Today, Hogben's test has become obsolete, however, it has made Xenopus frogs an important model and organism in the scientific community, and the Xenopus species are used to study a wide variety of diseases. Even the tadpoles of the Xenopus species have been incorporated as an organism used in the study of developmental biology, such as in frog-based diagnostic tools of polycystic kidney disease.

Galli-Mainini test 
Carlos Galli Mainini (1914–1961), who also specialized in endocrinology, tried to improve on the existing Hogben's test, which took over 12 hours for early screening of pregnancy. After making the observation that male frogs or toads generate spermatozoa after long contact with female frogs, the gonadotropic hormone would be secreted from the females' bodies. He realized the female frogs used in Hogben's test could be replaced by South American male frogs or toads. Women's urine could be injected into the adult male frog's dorsal lymph sac. The gonadotropic hormone in the urine of pregnant women, after injection, would lead to the release of sperms from the frogs.

This new testing method became widely used as it was even more efficient, with only 3 hours of waiting time for the results. He found different species suitable for this experiment, mostly indigenous frogs from Israel, like the European green toad, marsh frog, and European tree frog.
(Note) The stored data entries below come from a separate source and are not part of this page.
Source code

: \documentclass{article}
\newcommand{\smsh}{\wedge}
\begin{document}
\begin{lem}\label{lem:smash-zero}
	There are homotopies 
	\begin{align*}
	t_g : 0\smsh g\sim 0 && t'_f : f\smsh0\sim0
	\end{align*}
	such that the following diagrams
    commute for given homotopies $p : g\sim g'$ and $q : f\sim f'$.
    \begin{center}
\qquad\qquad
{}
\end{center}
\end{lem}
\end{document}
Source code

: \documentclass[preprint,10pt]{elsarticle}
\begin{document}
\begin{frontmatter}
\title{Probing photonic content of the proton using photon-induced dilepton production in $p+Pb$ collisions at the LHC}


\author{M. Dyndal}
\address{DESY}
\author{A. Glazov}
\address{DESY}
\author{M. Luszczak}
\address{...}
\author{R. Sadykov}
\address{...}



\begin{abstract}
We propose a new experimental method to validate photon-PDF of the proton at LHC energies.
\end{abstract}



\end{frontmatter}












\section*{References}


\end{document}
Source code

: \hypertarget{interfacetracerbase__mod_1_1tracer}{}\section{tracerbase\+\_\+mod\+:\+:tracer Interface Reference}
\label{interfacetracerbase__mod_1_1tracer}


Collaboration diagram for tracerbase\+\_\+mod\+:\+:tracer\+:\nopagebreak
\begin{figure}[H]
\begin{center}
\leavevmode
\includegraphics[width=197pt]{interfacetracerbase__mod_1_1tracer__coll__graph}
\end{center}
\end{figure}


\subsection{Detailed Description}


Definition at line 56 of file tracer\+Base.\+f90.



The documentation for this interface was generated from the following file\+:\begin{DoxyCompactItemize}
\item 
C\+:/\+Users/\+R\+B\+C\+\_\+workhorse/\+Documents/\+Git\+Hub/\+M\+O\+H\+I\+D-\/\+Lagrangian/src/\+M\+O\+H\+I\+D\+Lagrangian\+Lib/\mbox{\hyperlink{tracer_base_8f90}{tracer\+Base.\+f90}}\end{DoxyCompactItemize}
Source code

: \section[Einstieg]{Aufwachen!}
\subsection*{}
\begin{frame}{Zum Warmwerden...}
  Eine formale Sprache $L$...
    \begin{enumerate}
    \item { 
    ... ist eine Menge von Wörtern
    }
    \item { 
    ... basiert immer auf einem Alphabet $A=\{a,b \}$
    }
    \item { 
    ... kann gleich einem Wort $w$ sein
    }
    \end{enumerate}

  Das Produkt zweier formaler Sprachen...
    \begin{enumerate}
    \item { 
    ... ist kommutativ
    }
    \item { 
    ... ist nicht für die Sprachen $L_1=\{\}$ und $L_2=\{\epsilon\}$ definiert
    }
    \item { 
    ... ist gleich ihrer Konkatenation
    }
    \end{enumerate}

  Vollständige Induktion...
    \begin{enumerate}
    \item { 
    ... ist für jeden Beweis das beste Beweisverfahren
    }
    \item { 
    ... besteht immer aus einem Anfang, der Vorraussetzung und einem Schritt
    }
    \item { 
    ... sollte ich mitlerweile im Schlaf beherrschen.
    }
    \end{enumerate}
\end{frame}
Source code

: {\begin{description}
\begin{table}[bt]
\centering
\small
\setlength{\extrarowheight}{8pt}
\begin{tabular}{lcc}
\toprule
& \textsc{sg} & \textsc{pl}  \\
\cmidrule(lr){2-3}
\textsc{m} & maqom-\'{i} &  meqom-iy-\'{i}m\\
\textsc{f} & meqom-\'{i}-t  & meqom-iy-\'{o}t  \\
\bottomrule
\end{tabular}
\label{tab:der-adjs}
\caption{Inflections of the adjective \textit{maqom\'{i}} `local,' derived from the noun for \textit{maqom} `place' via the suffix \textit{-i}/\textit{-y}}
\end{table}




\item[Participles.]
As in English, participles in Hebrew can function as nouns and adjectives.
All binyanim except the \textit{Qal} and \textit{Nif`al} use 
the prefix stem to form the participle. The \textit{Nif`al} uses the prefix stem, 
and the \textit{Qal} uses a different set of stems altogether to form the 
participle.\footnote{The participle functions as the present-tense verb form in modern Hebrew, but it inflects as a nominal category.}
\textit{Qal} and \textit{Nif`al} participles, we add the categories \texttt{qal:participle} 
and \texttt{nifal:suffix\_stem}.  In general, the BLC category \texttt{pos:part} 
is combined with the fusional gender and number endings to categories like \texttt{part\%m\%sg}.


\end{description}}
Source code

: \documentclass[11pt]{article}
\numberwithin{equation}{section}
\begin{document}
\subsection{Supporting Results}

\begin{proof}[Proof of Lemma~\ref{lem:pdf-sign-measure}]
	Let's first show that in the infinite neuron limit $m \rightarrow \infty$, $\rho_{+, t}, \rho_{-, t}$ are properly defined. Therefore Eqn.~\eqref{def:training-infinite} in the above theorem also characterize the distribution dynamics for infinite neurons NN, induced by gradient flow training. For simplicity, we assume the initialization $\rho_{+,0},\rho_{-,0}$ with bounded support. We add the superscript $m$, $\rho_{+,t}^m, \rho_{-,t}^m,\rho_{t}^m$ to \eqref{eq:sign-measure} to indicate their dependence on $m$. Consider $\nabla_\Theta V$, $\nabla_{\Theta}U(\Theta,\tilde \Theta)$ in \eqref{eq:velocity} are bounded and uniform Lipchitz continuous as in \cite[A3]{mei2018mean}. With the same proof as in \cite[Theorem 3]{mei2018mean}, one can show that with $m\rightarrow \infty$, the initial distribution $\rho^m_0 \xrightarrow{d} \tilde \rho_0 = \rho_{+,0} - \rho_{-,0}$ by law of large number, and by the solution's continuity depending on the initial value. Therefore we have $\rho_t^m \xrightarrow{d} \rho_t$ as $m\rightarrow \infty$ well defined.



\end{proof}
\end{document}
Similar to the Hogben test, a small amount of the women's urine would be injected into the dorsal lymph sac of the male frog. Pregnant women contain the hormone human chorionic gonadotrophin in their urine. Therefore the presence of this hormone in the urine injected into the male frog, would cause the frog to release sperm within three hours. The sperm cells can be seen under a microscope. This procedure is painless for the frog, and the frog can be reused for another test after 2 weeks.

After the suggestions of male frog species for pregnancy tests, researchers had been working on the validation of the accuracy of the test, by ruling out other possible sources that led to the presence of mature living spermatozoa in male frogs' urine. It was found that dry northern leopard frogs would be especially sensitive to distilled water and less sensitive to the gonadotropic hormone. Some further methods to improve accuracy were also suggested.